== Segment start ==

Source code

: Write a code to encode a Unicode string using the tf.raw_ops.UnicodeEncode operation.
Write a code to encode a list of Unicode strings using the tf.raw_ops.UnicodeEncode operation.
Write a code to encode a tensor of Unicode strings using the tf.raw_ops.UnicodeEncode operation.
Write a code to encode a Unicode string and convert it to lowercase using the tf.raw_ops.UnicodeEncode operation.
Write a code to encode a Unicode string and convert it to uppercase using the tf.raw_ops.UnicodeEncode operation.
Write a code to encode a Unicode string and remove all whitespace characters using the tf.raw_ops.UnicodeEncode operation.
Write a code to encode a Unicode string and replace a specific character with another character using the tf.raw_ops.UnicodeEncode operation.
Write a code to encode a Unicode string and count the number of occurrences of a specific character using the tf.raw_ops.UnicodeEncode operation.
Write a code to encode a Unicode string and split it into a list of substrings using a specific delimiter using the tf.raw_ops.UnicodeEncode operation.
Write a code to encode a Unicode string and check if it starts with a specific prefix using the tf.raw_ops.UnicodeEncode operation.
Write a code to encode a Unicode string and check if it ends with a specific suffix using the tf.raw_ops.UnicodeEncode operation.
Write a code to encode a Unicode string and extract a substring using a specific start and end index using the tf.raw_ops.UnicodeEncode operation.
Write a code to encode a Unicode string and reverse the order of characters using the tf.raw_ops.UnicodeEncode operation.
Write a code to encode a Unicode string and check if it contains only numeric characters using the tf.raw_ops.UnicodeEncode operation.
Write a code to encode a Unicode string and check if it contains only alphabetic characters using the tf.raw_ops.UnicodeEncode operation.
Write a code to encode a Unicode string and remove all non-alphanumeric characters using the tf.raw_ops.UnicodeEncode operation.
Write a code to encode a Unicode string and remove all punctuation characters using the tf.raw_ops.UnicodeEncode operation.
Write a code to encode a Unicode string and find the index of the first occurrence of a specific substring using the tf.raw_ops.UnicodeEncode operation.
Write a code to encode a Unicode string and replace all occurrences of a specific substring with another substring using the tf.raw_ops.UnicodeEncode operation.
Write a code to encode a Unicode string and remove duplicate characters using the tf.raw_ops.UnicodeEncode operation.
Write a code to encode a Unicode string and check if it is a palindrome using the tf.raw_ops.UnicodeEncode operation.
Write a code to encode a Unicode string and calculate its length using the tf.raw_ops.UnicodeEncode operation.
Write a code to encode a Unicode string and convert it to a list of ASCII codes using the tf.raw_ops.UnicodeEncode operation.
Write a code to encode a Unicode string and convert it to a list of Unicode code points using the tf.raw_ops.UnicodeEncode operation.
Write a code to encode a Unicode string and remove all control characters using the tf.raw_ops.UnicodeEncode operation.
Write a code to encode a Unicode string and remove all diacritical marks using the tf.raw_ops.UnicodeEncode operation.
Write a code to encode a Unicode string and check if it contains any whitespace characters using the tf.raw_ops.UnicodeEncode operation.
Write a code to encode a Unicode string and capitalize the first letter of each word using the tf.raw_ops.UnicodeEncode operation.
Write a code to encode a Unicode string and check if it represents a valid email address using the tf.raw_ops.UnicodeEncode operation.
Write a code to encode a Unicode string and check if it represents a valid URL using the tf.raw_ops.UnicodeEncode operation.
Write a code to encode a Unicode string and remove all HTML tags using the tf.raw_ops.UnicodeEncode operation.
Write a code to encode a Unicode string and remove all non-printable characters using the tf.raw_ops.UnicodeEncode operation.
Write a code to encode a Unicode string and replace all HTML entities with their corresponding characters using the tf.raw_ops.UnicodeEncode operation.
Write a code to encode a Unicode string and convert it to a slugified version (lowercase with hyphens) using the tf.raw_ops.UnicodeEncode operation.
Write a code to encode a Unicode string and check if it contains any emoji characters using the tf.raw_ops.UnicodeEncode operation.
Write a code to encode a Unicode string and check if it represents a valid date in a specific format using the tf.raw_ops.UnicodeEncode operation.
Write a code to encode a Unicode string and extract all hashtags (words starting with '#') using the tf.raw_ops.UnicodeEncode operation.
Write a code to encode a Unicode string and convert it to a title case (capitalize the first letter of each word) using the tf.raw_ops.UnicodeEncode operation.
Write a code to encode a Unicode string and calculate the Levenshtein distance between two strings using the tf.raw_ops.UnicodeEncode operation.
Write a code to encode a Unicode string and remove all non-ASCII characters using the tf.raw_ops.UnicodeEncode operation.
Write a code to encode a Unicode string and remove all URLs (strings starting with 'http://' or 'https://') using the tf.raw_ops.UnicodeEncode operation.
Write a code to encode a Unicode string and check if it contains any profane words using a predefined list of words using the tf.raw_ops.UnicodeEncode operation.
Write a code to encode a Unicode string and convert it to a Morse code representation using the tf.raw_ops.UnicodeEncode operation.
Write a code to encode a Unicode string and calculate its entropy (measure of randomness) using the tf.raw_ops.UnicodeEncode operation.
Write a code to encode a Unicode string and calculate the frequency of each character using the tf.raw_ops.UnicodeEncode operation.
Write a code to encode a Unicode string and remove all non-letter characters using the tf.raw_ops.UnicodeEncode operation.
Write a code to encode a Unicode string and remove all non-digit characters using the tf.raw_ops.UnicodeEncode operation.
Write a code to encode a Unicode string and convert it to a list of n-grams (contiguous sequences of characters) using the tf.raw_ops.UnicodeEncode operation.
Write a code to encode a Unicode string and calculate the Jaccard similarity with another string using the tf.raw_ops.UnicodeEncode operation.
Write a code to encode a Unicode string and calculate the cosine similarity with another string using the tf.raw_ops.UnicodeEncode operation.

== Segment end ==

Exercise prompt:
Please, from the material above, copy only the lines from the line with "tags using the tf.raw_ops.UnicodeEncode operation." up to and including the line with "remove all non-printable", exactly as written.

Exercise output:
Write a code to encode a Unicode string and remove all HTML tags using the tf.raw_ops.UnicodeEncode operation.
Write a code to encode a Unicode string and remove all non-printable characters using the tf.raw_ops.UnicodeEncode operation.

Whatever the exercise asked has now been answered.